To: "'Allan Richardson'" <>, "'david robertson'" <>
Subject: Terns
From: "Stephen Ambrose" <>
Date: Sun, 8 Dec 2013 17:06:35 +1100
Since terns spend considerable amount of time on land, either standing or
sitting, the webbed feet play an important role in thermoregulation. Sand
bars, beaches and rock platforms can be huge heat traps for terns (and other
seabirds, shorebirds etc).  Webbing between the toes is well-vascularised
and is a great way for a tern to lose excess body heat while on land.

Stephen Ambrose
Ryde NSW

-----Original Message-----
 On Behalf Of Allan
Sent: Sunday, 8 December 2013 4:51 PM
To: david robertson
Subject: Terns

Hi Dave,

That is one I've only recently resolved myself.

Here in Newcastle the apparently sedentary tern is the Crested Tern since we
see them all year round. Just now juveniles are arriving in the roosting
flock, from local breeding grounds I guess.

For the most part they roost on the highest rock-shelves behind the ocean
baths, but they do also like to stand on the sand up a little further on the
Nobby's beach spit.

What I find very interesting is that they also like to sit out on the water,
sometimes in groups of 20 or 30, even under choppy conditions.

This is on the open ocean, not is closed estuarine waters.

It seems so unusual since they sit very low in the water and it doesn't look
as if their body plan is suited to sitting on the water.

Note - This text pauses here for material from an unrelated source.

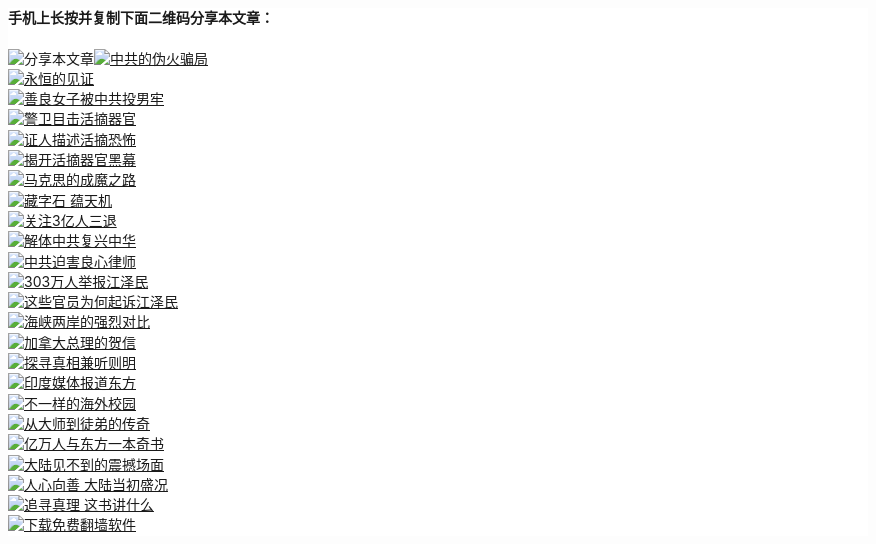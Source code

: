 <strong>手机上长按并复制下面二维码分享本文章：</strong><br><br><img src="http://d1p1.ip.zn2.us/v.php?action=qrcode&url=/gb/12/5/6/n3582738.md%231" title="分享本文章"></td><td VALIGN=TOP><a href="/gb/16/1/21/n4622075.md?dfh#1" target="_blank"><img src="https://raw.githubusercontent.com/onzhi266/djy/master/gb/300/wei-f1.jpg" title="中共的伪火骗局"  alt="中共的伪火骗局"></a><br><a href="https://github.com/onzhi266/www/blob/master/README.md?dfh#9" target="_blank"><img src="https://raw.githubusercontent.com/onzhi266/djy/master/gb/300/yong-h.jpg" title="永恒的见证"  alt="永恒的见证"></a><br><a href="/gb/13/9/29/n3974789.md?dfh#1" target="_blank"><img src="https://raw.githubusercontent.com/onzhi266/djy/master/gb/300/shang-lnz.jpg" title="善良女子被中共投男牢"  alt="善良女子被中共投男牢"></a><br><a href="/gb/16/3/16/n4663449.md?dfh#1" target="_blank"><img src="https://raw.githubusercontent.com/onzhi266/djy/master/gb/300/huo-z3.jpg" title="警卫目击活摘器官"  alt="警卫目击活摘器官"></a><br><a href="/gb/16/8/7/n8177641.md?dfh#1" target="_blank"><img src="https://raw.githubusercontent.com/onzhi266/djy/master/gb/300/huo-z4.jpg" title="证人描述活摘恐怖"  alt="证人描述活摘恐怖"></a><br><a href="/gb/10/4/19/n2881569.md?dfh#1" target="_blank"><img src="https://raw.githubusercontent.com/onzhi266/djy/master/gb/300/huo-z1.jpg" title="揭开活摘器官黑幕"  alt="揭开活摘器官黑幕"></a><br><a href="/gb/10/11/7/n3077476.md?dfh#1" target="_blank"><img src="https://raw.githubusercontent.com/onzhi266/djy/master/gb/300/ma-ks.jpg" title="马克思的成魔之路"  alt="马克思的成魔之路"></a><br><a href="/gb/14/6/9/n4173977.md?dfh#1" target="_blank"><img src="https://raw.githubusercontent.com/onzhi266/djy/master/gb/300/chang-zs.jpg" title="藏字石 蕴天机"  alt="藏字石 蕴天机"></a><br><a href="/gb/18/5/10/n10381511.md?dfh#1" target="_blank"><img src="https://raw.githubusercontent.com/onzhi266/djy/master/gb/300/st1.jpg" title="关注3亿人三退"  alt="关注3亿人三退"></a><br><a href="/gb/18/3/21/n10237682.md?dfh#1" target="_blank"><img src="https://raw.githubusercontent.com/onzhi266/djy/master/gb/300/jie-t.jpg" title="解体中共复兴中华"  alt="解体中共复兴中华"></a><br><a href="/gb/9/2/9/n2422991.md?dfh#1" target="_blank"><img src="https://raw.githubusercontent.com/onzhi266/djy/master/gb/300/gao-zs.jpg" title="中共迫害良心律师"  alt="中共迫害良心律师"></a><br><a href="/gb/18/12/9/n10900044.md?dfh#1" target="_blank"><img src="https://raw.githubusercontent.com/onzhi266/djy/master/gb/300/sj1.jpg" title="303万人举报江泽民"  alt="303万人举报江泽民"></a><br><a href="/gb/18/8/28/n10672014.md?dfh#1" target="_blank"><img src="https://raw.githubusercontent.com/onzhi266/djy/master/gb/300/sj2.jpg" title="这些官员为何起诉江泽民"  alt="这些官员为何起诉江泽民"></a><br><a href="/gb/8/12/18/n2367165.md?dfh#1" target="_blank"><img src="https://raw.githubusercontent.com/onzhi266/djy/master/gb/300/liangan.jpg" title="海峡两岸的强烈对比"  alt="海峡两岸的强烈对比"></a><br><a href="/gb/15/12/10/n4593139.md?dfh#1" target="_blank"><img src="https://raw.githubusercontent.com/onzhi266/djy/master/gb/300/jia-ndzl.jpg" title="加拿大总理的贺信"  alt="加拿大总理的贺信"></a><br><a href="/gb/11/6/17/n3289382.md?dfh#1" target="_blank"><img src="https://raw.githubusercontent.com/onzhi266/djy/master/gb/300/xiao-wd.jpg" title="探寻真相兼听则明"  alt="探寻真相兼听则明"></a><br><a href="/gb/18/10/27/n10812623.md?dfh#1" target="_blank"><img src="https://raw.githubusercontent.com/onzhi266/djy/master/gb/300/yindu.jpg" title="印度媒体报道东方"  alt="印度媒体报道东方"></a><br><a href="/gb/18/6/9/n10469652.md?dfh#1" target="_blank"><img src="https://raw.githubusercontent.com/onzhi266/djy/master/gb/300/xie-j.jpg" title="不一样的海外校园"  alt="不一样的海外校园"></a><br><a href="/gb/7/4/5/n1669415.md?dfh#1" target="_blank"><img src="https://raw.githubusercontent.com/onzhi266/djy/master/gb/300/li-up.jpg" title="从大师到徒弟的传奇"  alt="从大师到徒弟的传奇"></a><br><a href="/gb/17/5/26/n9191512.md?dfh#1" target="_blank"><img src="https://raw.githubusercontent.com/onzhi266/djy/master/gb/300/zfl2.jpg" title="亿万人与东方一本奇书"  alt="亿万人与东方一本奇书"></a><br><a href="/gb/13/11/27/n4020290.md?dfh#1" target="_blank"><img src="https://raw.githubusercontent.com/onzhi266/djy/master/gb/300/zhen-h.jpg" title="大陆见不到的震撼场面"  alt="大陆见不到的震撼场面"></a><br><a href="/gb/15/7/17/n4482910.md?dfh#1" target="_blank"><img src="https://raw.githubusercontent.com/onzhi266/djy/master/gb/300/dalu-sk.jpg" title="人心向善 大陆当初盛况"  alt="人心向善 大陆当初盛况"></a><br><a href="/gb/19/1/5/n10955468.md?dfh#1" target="_blank"><img src="https://raw.githubusercontent.com/onzhi266/djy/master/gb/300/zfl1.jpg" title="追寻真理 这书讲什么"  alt="追寻真理 这书讲什么"></a><br><a href="https://github.com/bannedbook/fanqiang/wiki" target="_blank"><img src="https://raw.githubusercontent.com/onzhi266/djy/master/gb/300/fq1.jpg" title="下载免费翻墙软件"  alt="下载免费翻墙软件"></a><br></td></tr></table>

They seem to loaf there as other seabirds do and they are at times observed
bathing out on deep water.

There are shallow pools available to them, but for some reason under certain
circumstances they prefer to sit on open water about 200 metres off the rock

On a related matter I have also seen shorebirds sitting on the water and
duck-diving, although the only instance I've seen this occur was to evade
predators. I've seen a Bar-tailed Godwit in quite deep water (over 4 metres)
go to water to evade a pair of Peregrines and a Grey-tailed Tattler go to
water in the surf to evade a Brahminy Kite.

Both birds duck-dived and remained submerged to avoid the attacks of these
birds, which seems out beyond what might be considered their normal
behavioural comfort zone.

Happy observations,

Allan Richardson
Morisset NSW

On 08/12/2013, at 3:14 PM, david robertson wrote:

> Terns have perfectly good webbed feet, as good as gulls to which they 
> are closely related.  They spend much of their time over water but I 
> have never seen a tern on water.  Has anyone else?